## What to produce
The entries below are to be reproduced in full, exactly as written.

## Task data
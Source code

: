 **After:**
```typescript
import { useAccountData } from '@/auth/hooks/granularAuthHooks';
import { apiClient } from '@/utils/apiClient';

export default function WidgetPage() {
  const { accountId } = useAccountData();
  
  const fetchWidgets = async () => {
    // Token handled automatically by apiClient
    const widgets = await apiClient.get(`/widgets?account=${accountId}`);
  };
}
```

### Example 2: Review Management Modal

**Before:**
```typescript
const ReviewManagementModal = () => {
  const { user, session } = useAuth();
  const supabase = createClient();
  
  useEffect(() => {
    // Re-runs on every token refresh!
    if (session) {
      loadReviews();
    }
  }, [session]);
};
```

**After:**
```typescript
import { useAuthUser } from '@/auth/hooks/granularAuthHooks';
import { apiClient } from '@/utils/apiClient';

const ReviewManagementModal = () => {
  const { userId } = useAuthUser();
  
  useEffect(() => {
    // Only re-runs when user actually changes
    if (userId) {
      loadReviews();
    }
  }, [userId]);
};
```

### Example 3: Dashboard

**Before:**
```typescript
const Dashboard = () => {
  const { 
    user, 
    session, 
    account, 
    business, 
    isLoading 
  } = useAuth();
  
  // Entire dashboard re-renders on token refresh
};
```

## Answer to this task
Source code

: **After:**
```typescript
import { useAccountData } from '@/auth/hooks/granularAuthHooks';
import { apiClient } from '@/utils/apiClient';

export default function WidgetPage() {
  const { accountId } = useAccountData();
  
  const fetchWidgets = async () => {
    // Token handled automatically by apiClient
    const widgets = await apiClient.get(`/widgets?account=${accountId}`);
  };
}
```

### Example 2: Review Management Modal

**Before:**
```typescript
const ReviewManagementModal = () => {
  const { user, session } = useAuth();
  const supabase = createClient();
  
  useEffect(() => {
    // Re-runs on every token refresh!
    if (session) {
      loadReviews();
    }
  }, [session]);
};
```

**After:**
```typescript
import { useAuthUser } from '@/auth/hooks/granularAuthHooks';
import { apiClient } from '@/utils/apiClient';

const ReviewManagementModal = () => {
  const { userId } = useAuthUser();
  
  useEffect(() => {
    // Only re-runs when user actually changes
    if (userId) {
      loadReviews();
    }
  }, [userId]);
};
```

### Example 3: Dashboard

**Before:**
```typescript
const Dashboard = () => {
  const { 
    user, 
    session, 
    account, 
    business, 
    isLoading 
  } = useAuth();
  
  // Entire dashboard re-renders on token refresh
};
```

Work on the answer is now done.